ECE2023 Eposter Presentations Thyroid (128 abstracts)
1Chungbuk National University College of Medicine and Chungbuk National University Hospital, Internal Medicine, Cheongju, South Korea; 2Chungbuk National University Hospital, Medical AI Research Team, Cheongju, South Korea; 3Biomedical Engineering, Chungbuk National University Hospital, Cheongju, South Korea
Background: Thyroid cancer is the most common endocrine malignancy, and papillary thyroid carcinoma (PTC) is the most frequent type of thyroid malignancy. Although the mortality rate is low, some patients experience cancer recurrence during follow-up periods. Early detection of recurrence helps improve the outcomes of patients and reduce the socioeconomic burden. In this study, we investigated the accuracy of a novel multi-modal prediction model by simultaneously analyzing numeric and time-series data to predict recurrence in patients with PTC after thyroidectomy.
Methods: We analyzed patients with thyroid carcinoma who underwent thyroidectomy at Chungbuk National University Hospital between January 2006 and December 2021. To detect PTC recurrence, we acquired clinical data, including demographic information, ultrasonography (US) reports, pathology reports, whole-body iodine scan, and thyroid function test results.
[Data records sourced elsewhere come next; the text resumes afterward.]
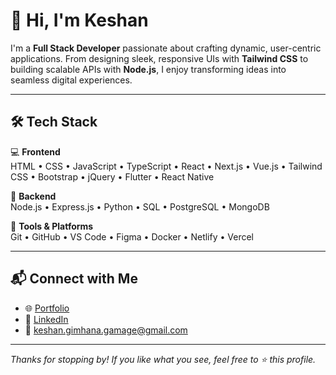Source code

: # 👋 Hi, I'm Keshan

I'm a **Full Stack Developer** passionate about crafting dynamic, user-centric applications. From designing sleek, responsive UIs with **Tailwind CSS** to building scalable APIs with **Node.js**, I enjoy transforming ideas into seamless digital experiences.

---

## 🛠️ Tech Stack

💻 **Frontend**  
HTML • CSS • JavaScript • TypeScript • React • Next.js • Vue.js • Tailwind CSS • Bootstrap • jQuery • Flutter • React Native

🧠 **Backend**  
Node.js • Express.js • Python • SQL • PostgreSQL • MongoDB

🧰 **Tools & Platforms**  
Git • GitHub • VS Code • Figma • Docker • Netlify • Vercel



---

## 📬 Connect with Me

- 🌐 [Portfolio](https://keshangamage.com)
- 💼 [LinkedIn](https://www.linkedin.com/in/keshan-dev/)
- 📧 [keshan.gimhana.gamage@gmail.com](mailto:keshan.gimhana.gamage@gmail.com)

---

_Thanks for stopping by! If you like what you see, feel free to ⭐️ this profile._
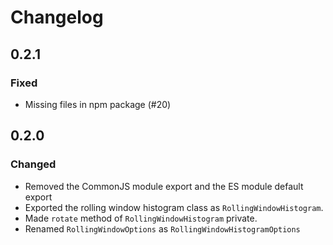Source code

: # Changelog

## 0.2.1

### Fixed

- Missing files in npm package (#20)

## 0.2.0

### Changed

- Removed the CommonJS module export and the ES module default export
- Exported the rolling window histogram class as `RollingWindowHistogram`.
- Made `rotate` method of `RollingWindowHistogram` private.
- Renamed `RollingWindowOptions` as `RollingWindowHistogramOptions`
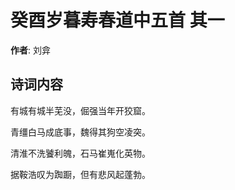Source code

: # 癸酉岁暮寿春道中五首  其一

**作者**: 刘弇

## 诗词内容

有城有城半芜没，倔强当年开狡窟。

青缰白马成底事，魏得其狗空凌突。

清淮不洗饕利魄，石马崔嵬化英物。

据鞍浩叹为踟蹰，但有悲风起蓬勃。

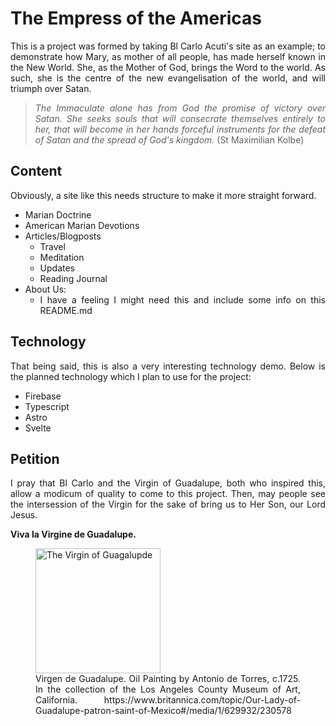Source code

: <style>
  body {
    text-align: justify;
  }
</style>

# The Empress of the Americas  

This is a project was formed by taking Bl Carlo Acuti's site as an example; to demonstrate how Mary, as mother of all people, has made herself known in the New World. She, as the Mother of God, brings the Word to the world. As such, she is the centre of the new evangelisation of the world, and will triumph over Satan.

> *The Immaculate alone has from God the promise of victory over Satan. She seeks souls that will consecrate themselves entirely to her, that will become in her hands forceful instruments for the defeat of Satan and the spread of God's kingdom.*
> (St Maximilian Kolbe)

## Content  

Obviously, a site like this needs structure to make it more straight forward.

- Marian Doctrine
- American Marian Devotions
- Articles/Blogposts
  - Travel
  - Meditation
  - Updates
  - Reading Journal
- About Us:
  - I have a feeling I might need this and include some info on this README.md


## Technology

That being said, this is also a very interesting technology demo. Below is the planned technology which I plan to use for the project:  

- Firebase
- Typescript
- Astro
- Svelte

## Petition

I pray that Bl Carlo and the Virgin of Guadalupe, both who inspired this, allow a modicum of quality to come to this project. Then, may people see the intersession of the Virgin for the sake of bring us to Her Son, our Lord Jesus.

**Viva la Virgine de Guadalupe.**  
<figure>
  <img src="https://cdn.britannica.com/52/197752-050-821F48D9/Virgin-of-Guadalupe-oil-canvas-collection-Antonio-1720.jpg" alt="The Virgin of Guagalupde" width=200px height=auto/>
  <figcaption>Virgen de Guadalupe. Oil Painting by Antonio de Torres, c.1725. In the collection of the Los Angeles County Museum of Art, California. https://www.britannica.com/topic/Our-Lady-of-Guadalupe-patron-saint-of-Mexico#/media/1/629932/230578</figcaption>
</figure>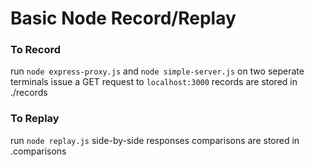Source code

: # Basic Node Record/Replay
### To Record
run `node express-proxy.js` and `node simple-server.js` on two seperate terminals
issue a GET request to `localhost:3000`
records are stored in ./records
### To Replay
run `node replay.js`
side-by-side responses comparisons are stored in .comparisons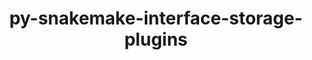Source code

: ---
title: "py-snakemake-interface-storage-plugins"
layout: cache
categories: [package, develop]
meta: {"versions": ["3.3.0"], "compilers": ["gcc@=7.3.1"], "oss": ["amzn2"], "platforms": ["linux"], "targets": ["aarch64", "x86_64_v3"], "stacks": ["aws-isc", "aws-isc-aarch64", "root"], "num_specs": 13, "num_specs_by_stack": {"aws-isc-aarch64": 6, "root": 13, "aws-isc": 7}}
spec_details: [{"hash": "3pwxwac375ecegm6l5dy6tbsz2z5jfjp", "compiler": "gcc@=7.3.1", "versions": ["3.3.0"], "os": "amzn2", "platform": "linux", "target": "aarch64", "variants": ["build_system=python_pip"], "stacks": ["aws-isc-aarch64", "root"], "size": "-", "tarball": "https://binaries.spack.io/develop/build_cache/linux-amzn2-aarch64/gcc-7.3.1/py-snakemake-interface-storage-plugins-3.3.0/linux-amzn2-aarch64-gcc-7.3.1-py-snakemake-interface-storage-plugins-3.3.0-3pwxwac375ecegm6l5dy6tbsz2z5jfjp.spack"}, {"hash": "4mpdax24mouyopjwaf4uqohefiwij6rh", "compiler": "gcc@=7.3.1", "versions": ["3.3.0"], "os": "amzn2", "platform": "linux", "target": "aarch64", "variants": ["build_system=python_pip"], "stacks": ["aws-isc-aarch64", "root"], "size": "-", "tarball": "https://binaries.spack.io/develop/build_cache/linux-amzn2-aarch64/gcc-7.3.1/py-snakemake-interface-storage-plugins-3.3.0/linux-amzn2-aarch64-gcc-7.3.1-py-snakemake-interface-storage-plugins-3.3.0-4mpdax24mouyopjwaf4uqohefiwij6rh.spack"}, {"hash": "h3bl5v55lnyvndztcvzoa2yf66nwvndw", "compiler": "gcc@=7.3.1", "versions": ["3.3.0"], "os": "amzn2", "platform": "linux", "target": "aarch64", "variants": ["build_system=python_pip"], "stacks": ["aws-isc-aarch64", "root"], "size": "-", "tarball": "https://binaries.spack.io/develop/build_cache/linux-amzn2-aarch64/gcc-7.3.1/py-snakemake-interface-storage-plugins-3.3.0/linux-amzn2-aarch64-gcc-7.3.1-py-snakemake-interface-storage-plugins-3.3.0-h3bl5v55lnyvndztcvzoa2yf66nwvndw.spack"}, {"hash": "jb63yvcusbpjstnmo4dybd65nz5erhbn", "compiler": "gcc@=7.3.1", "versions": ["3.3.0"], "os": "amzn2", "platform": "linux", "target": "aarch64", "variants": ["build_system=python_pip"], "stacks": ["aws-isc-aarch64", "root"], "size": "-", "tarball": "https://binaries.spack.io/develop/build_cache/linux-amzn2-aarch64/gcc-7.3.1/py-snakemake-interface-storage-plugins-3.3.0/linux-amzn2-aarch64-gcc-7.3.1-py-snakemake-interface-storage-plugins-3.3.0-jb63yvcusbpjstnmo4dybd65nz5erhbn.spack"}, {"hash": "tw6fqeh5wo5luy663vxwad73wb2s7rdv", "compiler": "gcc@=7.3.1", "versions": ["3.3.0"], "os": "amzn2", "platform": "linux", "target": "aarch64", "variants": ["build_system=python_pip"], "stacks": ["aws-isc-aarch64", "root"], "size": "-", "tarball": "https://binaries.spack.io/develop/build_cache/linux-amzn2-aarch64/gcc-7.3.1/py-snakemake-interface-storage-plugins-3.3.0/linux-amzn2-aarch64-gcc-7.3.1-py-snakemake-interface-storage-plugins-3.3.0-tw6fqeh5wo5luy663vxwad73wb2s7rdv.spack"}, {"hash": "xkdow4b6mk2dnopkfp3ptgv2hprvpajd", "compiler": "gcc@=7.3.1", "versions": ["3.3.0"], "os": "amzn2", "platform": "linux", "target": "aarch64", "variants": ["build_system=python_pip"], "stacks": ["aws-isc-aarch64", "root"], "size": "-", "tarball": "https://binaries.spack.io/develop/build_cache/linux-amzn2-aarch64/gcc-7.3.1/py-snakemake-interface-storage-plugins-3.3.0/linux-amzn2-aarch64-gcc-7.3.1-py-snakemake-interface-storage-plugins-3.3.0-xkdow4b6mk2dnopkfp3ptgv2hprvpajd.spack"}, {"hash": "4a5uaoqgp6buuvuf3jwudglrkk3z7ea2", "compiler": "gcc@=7.3.1", "versions": ["3.3.0"], "os": "amzn2", "platform": "linux", "target": "x86_64_v3", "variants": ["build_system=python_pip"], "stacks": ["aws-isc", "root"], "size": "-", "tarball": "https://binaries.spack.io/develop/build_cache/linux-amzn2-x86_64_v3/gcc-7.3.1/py-snakemake-interface-storage-plugins-3.3.0/linux-amzn2-x86_64_v3-gcc-7.3.1-py-snakemake-interface-storage-plugins-3.3.0-4a5uaoqgp6buuvuf3jwudglrkk3z7ea2.spack"}, {"hash": "anu6s6mw6xu3ny4pyb2watpyzf4fvpnh", "compiler": "gcc@=7.3.1", "versions": ["3.3.0"], "os": "amzn2", "platform": "linux", "target": "x86_64_v3", "variants": ["build_system=python_pip"], "stacks": ["aws-isc", "root"], "size": "-", "tarball": "https://binaries.spack.io/develop/build_cache/linux-amzn2-x86_64_v3/gcc-7.3.1/py-snakemake-interface-storage-plugins-3.3.0/linux-amzn2-x86_64_v3-gcc-7.3.1-py-snakemake-interface-storage-plugins-3.3.0-anu6s6mw6xu3ny4pyb2watpyzf4fvpnh.spack"}, {"hash": "huho37su7flac57kavaotfnj74a2ysq5", "compiler": "gcc@=7.3.1", "versions": ["3.3.0"], "os": "amzn2", "platform": "linux", "target": "x86_64_v3", "variants": ["build_system=python_pip"], "stacks": ["aws-isc", "root"], "size": "-", "tarball": "https://binaries.spack.io/develop/build_cache/linux-amzn2-x86_64_v3/gcc-7.3.1/py-snakemake-interface-storage-plugins-3.3.0/linux-amzn2-x86_64_v3-gcc-7.3.1-py-snakemake-interface-storage-plugins-3.3.0-huho37su7flac57kavaotfnj74a2ysq5.spack"}, {"hash": "m3lh7msoca7vsgy6kpro3rizrekmzjlt", "compiler": "gcc@=7.3.1", "versions": ["3.3.0"], "os": "amzn2", "platform": "linux", "target": "x86_64_v3", "variants": ["build_system=python_pip"], "stacks": ["aws-isc", "root"], "size": "-", "tarball": "https://binaries.spack.io/develop/build_cache/linux-amzn2-x86_64_v3/gcc-7.3.1/py-snakemake-interface-storage-plugins-3.3.0/linux-amzn2-x86_64_v3-gcc-7.3.1-py-snakemake-interface-storage-plugins-3.3.0-m3lh7msoca7vsgy6kpro3rizrekmzjlt.spack"}, {"hash": "v5a6micl7thb6cuwnjynjmxymwtwr5ih", "compiler": "gcc@=7.3.1", "versions": ["3.3.0"], "os": "amzn2", "platform": "linux", "target": "x86_64_v3", "variants": ["build_system=python_pip"], "stacks": ["aws-isc", "root"], "size": "-", "tarball": "https://binaries.spack.io/develop/build_cache/linux-amzn2-x86_64_v3/gcc-7.3.1/py-snakemake-interface-storage-plugins-3.3.0/linux-amzn2-x86_64_v3-gcc-7.3.1-py-snakemake-interface-storage-plugins-3.3.0-v5a6micl7thb6cuwnjynjmxymwtwr5ih.spack"}, {"hash": "vqe4azuh5n62273fsyx6i5ffjprw5pxo", "compiler": "gcc@=7.3.1", "versions": ["3.3.0"], "os": "amzn2", "platform": "linux", "target": "x86_64_v3", "variants": ["build_system=python_pip"], "stacks": ["aws-isc", "root"], "size": "-", "tarball": "https://binaries.spack.io/develop/build_cache/linux-amzn2-x86_64_v3/gcc-7.3.1/py-snakemake-interface-storage-plugins-3.3.0/linux-amzn2-x86_64_v3-gcc-7.3.1-py-snakemake-interface-storage-plugins-3.3.0-vqe4azuh5n62273fsyx6i5ffjprw5pxo.spack"}, {"hash": "ygcz7f6oopy5kh2vdfdnn7g4nakahmfe", "compiler": "gcc@=7.3.1", "versions": ["3.3.0"], "os": "amzn2", "platform": "linux", "target": "x86_64_v3", "variants": ["build_system=python_pip"], "stacks": ["aws-isc", "root"], "size": "-", "tarball": "https://binaries.spack.io/develop/build_cache/linux-amzn2-x86_64_v3/gcc-7.3.1/py-snakemake-interface-storage-plugins-3.3.0/linux-amzn2-x86_64_v3-gcc-7.3.1-py-snakemake-interface-storage-plugins-3.3.0-ygcz7f6oopy5kh2vdfdnn7g4nakahmfe.spack"}]
---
We propose a novel multimodal-based deep learning model for predicting PTC recurrence. The proposed model uses numerical data, including clinical information at the surgery, and time-series data, including TFT results after the surgery. For the model training with unbalanced data, we employed weighted binary cross-entropy with weights of 0.8 for the positive (recurrence) group and 0.2 for the negative group.
Results: Our dataset consists of 1,613 patients, including patients who 1,550 non-recurrence PTC and 63 recurrence PTC, who underwent thyroidectomy. Patients with recurrence had larger tumor size, more multiplicity, and a higher frequent male ratio than those without recurrence. We performed 4-fold cross-validation on the dataset to evaluate the model performance. The proposed model achieved an average AUROC of 0.9622, F1-score of 0.4603, sensitivity of 0.9042, specificity of 0.9077. When applying our proposed model, experimental results show that it can predict recurrence at least one year before recurrence.
Conclusions: Our study results demonstrated that the multi-modal prediction model for predicting PTC recurrence after thyroidectomy showed good performance. In clinical practice, it might help in the early detection of recurrence during follow-up in patients with PTC after thyroidectomy.